The Part-Time Workers (Prevention of Less Favourable Treatment) Regulations of 2000 brought a similar optimistic response. Helen Gavaghan, for example, wrote in a Nature article in 2000: "With the deliberate, stately progress of an oil tanker changing course, the UK's universities are wrestling the wheel round to steer a path away from practices that discriminate against women, minorities, part-time staff and those on fixed-term contracts.

Progress might be slow, but it is under way."

UK universities took little action in response to these regulations, however, and, according to recent trade union figures, the treatment of this group of workers has not significantly improved in the three years since its implementation. Despite the threat of litigation, discriminatory and exploitative practices are still evident in the sector and many universities appear to be adopting "a wait and see approach".
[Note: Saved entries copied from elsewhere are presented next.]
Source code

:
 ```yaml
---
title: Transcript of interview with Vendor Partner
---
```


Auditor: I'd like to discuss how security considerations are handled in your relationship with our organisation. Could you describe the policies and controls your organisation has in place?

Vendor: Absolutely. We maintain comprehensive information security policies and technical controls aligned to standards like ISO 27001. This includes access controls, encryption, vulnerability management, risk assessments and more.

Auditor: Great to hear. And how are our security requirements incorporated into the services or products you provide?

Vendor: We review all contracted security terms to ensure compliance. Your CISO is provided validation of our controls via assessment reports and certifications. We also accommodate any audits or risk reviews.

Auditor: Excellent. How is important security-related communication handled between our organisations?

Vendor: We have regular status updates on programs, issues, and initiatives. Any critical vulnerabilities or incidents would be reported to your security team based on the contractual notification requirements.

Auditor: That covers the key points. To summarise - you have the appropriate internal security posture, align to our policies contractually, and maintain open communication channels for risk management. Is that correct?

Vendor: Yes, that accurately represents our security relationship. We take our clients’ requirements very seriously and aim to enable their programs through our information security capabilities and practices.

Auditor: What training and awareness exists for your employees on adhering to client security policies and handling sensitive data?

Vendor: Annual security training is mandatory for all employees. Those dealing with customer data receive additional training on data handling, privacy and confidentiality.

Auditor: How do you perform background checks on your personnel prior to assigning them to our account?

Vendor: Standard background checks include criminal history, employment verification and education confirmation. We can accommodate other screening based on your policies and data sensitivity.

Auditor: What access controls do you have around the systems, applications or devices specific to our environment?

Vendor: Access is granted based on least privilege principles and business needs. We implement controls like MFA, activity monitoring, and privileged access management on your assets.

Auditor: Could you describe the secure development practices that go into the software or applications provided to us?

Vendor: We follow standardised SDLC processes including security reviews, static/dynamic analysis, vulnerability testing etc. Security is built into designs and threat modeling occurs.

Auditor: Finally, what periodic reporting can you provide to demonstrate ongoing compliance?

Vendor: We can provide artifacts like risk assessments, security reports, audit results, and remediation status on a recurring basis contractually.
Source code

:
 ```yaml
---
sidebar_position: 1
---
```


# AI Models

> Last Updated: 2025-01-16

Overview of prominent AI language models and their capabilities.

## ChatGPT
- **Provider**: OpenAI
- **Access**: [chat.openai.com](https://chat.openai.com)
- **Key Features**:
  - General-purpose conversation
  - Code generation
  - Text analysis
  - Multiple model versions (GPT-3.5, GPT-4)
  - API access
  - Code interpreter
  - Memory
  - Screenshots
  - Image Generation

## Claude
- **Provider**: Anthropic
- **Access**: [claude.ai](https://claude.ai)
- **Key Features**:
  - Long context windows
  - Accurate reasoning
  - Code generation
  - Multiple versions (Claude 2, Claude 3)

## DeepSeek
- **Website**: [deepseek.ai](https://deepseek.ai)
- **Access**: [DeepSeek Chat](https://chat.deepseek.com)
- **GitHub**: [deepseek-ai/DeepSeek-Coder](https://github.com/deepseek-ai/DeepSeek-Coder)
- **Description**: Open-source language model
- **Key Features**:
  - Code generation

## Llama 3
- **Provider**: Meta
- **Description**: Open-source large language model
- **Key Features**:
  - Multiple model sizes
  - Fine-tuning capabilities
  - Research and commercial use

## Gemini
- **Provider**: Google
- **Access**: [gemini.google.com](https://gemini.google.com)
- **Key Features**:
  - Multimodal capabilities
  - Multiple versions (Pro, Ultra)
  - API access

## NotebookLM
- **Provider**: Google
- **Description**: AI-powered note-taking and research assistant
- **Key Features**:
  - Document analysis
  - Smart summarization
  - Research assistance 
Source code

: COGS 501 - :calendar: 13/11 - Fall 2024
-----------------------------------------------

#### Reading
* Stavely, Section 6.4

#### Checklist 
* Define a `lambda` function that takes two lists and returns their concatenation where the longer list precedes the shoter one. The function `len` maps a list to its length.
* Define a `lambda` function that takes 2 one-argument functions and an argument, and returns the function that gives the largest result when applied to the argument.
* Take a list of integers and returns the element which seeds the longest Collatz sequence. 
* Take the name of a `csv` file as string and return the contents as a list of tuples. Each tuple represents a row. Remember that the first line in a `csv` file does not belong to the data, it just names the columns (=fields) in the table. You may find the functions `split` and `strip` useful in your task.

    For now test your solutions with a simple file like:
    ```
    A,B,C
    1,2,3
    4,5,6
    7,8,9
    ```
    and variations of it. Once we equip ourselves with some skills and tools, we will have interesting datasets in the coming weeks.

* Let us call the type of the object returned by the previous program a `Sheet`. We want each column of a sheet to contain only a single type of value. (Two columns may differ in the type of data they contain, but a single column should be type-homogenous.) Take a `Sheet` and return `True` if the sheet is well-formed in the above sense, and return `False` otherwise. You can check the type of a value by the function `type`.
More than 50,000 lecturers are employed part time in UK colleges and universities, the majority of these working and receiving hourly pay or working under agency contracts. Indeed, the higher education sector employs 11 per cent of all fixed-term contract workers in the UK and is second only to the hotel and catering sector in the percentage of fixed-term contract workers it employs.

This February, the Association of University Teachers and the Universities and Colleges Employers' Association anticipated 20,000 of the 50,000 hourly paid lecturers would be transferred to permanent contracts in response to the new legislation. However, to date this has happened in only a small percentage of cases. Indeed, lecturers' union Natfhe reports that a number of institutions have not reassigned any hourly staff to pro rata or permanent contracts, so Natfhe and the AUT are now considering the prospect of legal action.

Litigation may well force universities to take notice of part-time, hourly paid or fixed-term lecturers. However, another and potentially more subtle route may be found through the arbiters of university performance. Quality assessment, through structures such as the Quality Assurance Agency and the research assessment exercise, combined with the potential threat of damaging and potentially expensive litigation, could compel university departments to change their practices rapidly. For example, much of the QAA's work involves poring over module files and quality assessment documents. It is unlikely, however, that any of these reveal potentially questionable employment practices, even though this has a big impact on the quality of research and education being offered by universities.

The quality assessors (the QAA and RAE panels and those compiling league tables) and the quality providers (the universities) should reflect on the role played by part-time, fixed-term and hourly paid lecturers and their contribution to the departments being assessed. How would your institution answer if questioned over its staffing practices by the QAA or in the RAE?

Mark Van Hoorebeek is a lecturer in the department of law at Sheffield University and James Marson is a lecturer in the department of law at Sheffield Hallam University.